• _REQUIRED WORK_:
In the data below, find each line containing the string "Genitivattribut" and return it.

SUPPLIED MATERIAL below:

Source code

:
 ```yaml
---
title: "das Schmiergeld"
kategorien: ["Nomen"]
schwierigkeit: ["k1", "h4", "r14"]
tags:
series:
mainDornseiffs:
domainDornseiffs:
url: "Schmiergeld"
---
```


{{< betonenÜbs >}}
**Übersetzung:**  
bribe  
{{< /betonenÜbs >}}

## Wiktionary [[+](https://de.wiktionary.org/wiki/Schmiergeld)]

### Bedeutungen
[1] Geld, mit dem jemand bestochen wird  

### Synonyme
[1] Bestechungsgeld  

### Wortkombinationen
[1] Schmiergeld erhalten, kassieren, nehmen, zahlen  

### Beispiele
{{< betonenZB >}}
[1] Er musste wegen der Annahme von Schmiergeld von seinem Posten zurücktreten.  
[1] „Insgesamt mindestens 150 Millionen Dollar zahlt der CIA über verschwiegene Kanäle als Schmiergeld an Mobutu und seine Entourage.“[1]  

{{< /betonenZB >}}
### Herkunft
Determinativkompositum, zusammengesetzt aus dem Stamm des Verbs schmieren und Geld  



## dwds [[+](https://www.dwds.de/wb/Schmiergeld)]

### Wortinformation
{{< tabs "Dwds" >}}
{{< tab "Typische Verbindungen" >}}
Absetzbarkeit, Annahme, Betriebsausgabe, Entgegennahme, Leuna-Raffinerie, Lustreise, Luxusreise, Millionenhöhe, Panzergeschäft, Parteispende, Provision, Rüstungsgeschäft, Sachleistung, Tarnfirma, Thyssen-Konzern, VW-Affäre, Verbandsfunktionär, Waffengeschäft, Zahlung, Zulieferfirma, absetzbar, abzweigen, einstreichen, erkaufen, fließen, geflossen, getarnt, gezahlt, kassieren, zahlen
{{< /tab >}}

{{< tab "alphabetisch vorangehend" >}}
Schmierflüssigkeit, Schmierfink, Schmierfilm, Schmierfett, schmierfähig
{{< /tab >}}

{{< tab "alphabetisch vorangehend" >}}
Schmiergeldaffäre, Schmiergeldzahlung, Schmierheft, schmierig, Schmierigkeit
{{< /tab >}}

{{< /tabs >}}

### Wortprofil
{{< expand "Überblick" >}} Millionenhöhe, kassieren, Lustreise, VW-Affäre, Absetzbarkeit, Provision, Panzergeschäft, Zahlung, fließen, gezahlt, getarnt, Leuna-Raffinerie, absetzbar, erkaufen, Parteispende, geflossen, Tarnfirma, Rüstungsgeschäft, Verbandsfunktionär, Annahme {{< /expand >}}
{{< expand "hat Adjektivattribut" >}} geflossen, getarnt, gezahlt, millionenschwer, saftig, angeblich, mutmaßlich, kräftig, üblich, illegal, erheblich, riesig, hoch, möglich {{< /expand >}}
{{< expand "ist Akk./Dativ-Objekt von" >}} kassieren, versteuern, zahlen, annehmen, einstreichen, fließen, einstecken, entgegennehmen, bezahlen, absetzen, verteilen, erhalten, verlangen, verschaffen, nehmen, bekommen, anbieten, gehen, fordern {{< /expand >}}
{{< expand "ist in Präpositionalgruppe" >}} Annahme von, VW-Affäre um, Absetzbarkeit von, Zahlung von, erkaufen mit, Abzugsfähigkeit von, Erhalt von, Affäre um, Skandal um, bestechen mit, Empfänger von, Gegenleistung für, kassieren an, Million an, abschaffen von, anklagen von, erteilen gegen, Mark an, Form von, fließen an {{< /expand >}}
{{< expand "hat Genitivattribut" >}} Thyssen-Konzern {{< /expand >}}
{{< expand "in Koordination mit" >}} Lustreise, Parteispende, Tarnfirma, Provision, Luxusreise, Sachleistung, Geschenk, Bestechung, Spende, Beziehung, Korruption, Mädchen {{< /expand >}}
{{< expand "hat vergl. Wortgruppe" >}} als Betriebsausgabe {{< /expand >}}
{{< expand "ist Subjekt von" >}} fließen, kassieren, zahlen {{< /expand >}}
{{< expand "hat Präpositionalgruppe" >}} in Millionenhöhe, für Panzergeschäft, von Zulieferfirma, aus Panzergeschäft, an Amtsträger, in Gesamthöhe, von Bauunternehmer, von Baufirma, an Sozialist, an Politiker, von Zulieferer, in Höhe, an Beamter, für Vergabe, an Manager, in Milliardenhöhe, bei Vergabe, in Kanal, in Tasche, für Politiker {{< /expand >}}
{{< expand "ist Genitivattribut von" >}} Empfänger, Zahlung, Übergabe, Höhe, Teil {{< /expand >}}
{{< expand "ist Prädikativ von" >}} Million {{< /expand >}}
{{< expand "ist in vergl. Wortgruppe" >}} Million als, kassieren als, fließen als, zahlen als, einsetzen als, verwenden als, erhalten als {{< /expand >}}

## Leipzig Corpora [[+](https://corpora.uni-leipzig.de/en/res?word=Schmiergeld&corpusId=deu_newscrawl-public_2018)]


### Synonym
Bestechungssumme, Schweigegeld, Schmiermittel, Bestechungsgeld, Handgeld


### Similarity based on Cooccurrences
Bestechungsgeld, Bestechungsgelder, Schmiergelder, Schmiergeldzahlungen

End of SUPPLIED MATERIAL.

• _TASK RESULT_:
{{< expand "hat Genitivattribut" >}} Thyssen-Konzern {{< /expand >}}
{{< expand "ist Genitivattribut von" >}} Empfänger, Zahlung, Übergabe, Höhe, Teil {{< /expand >}}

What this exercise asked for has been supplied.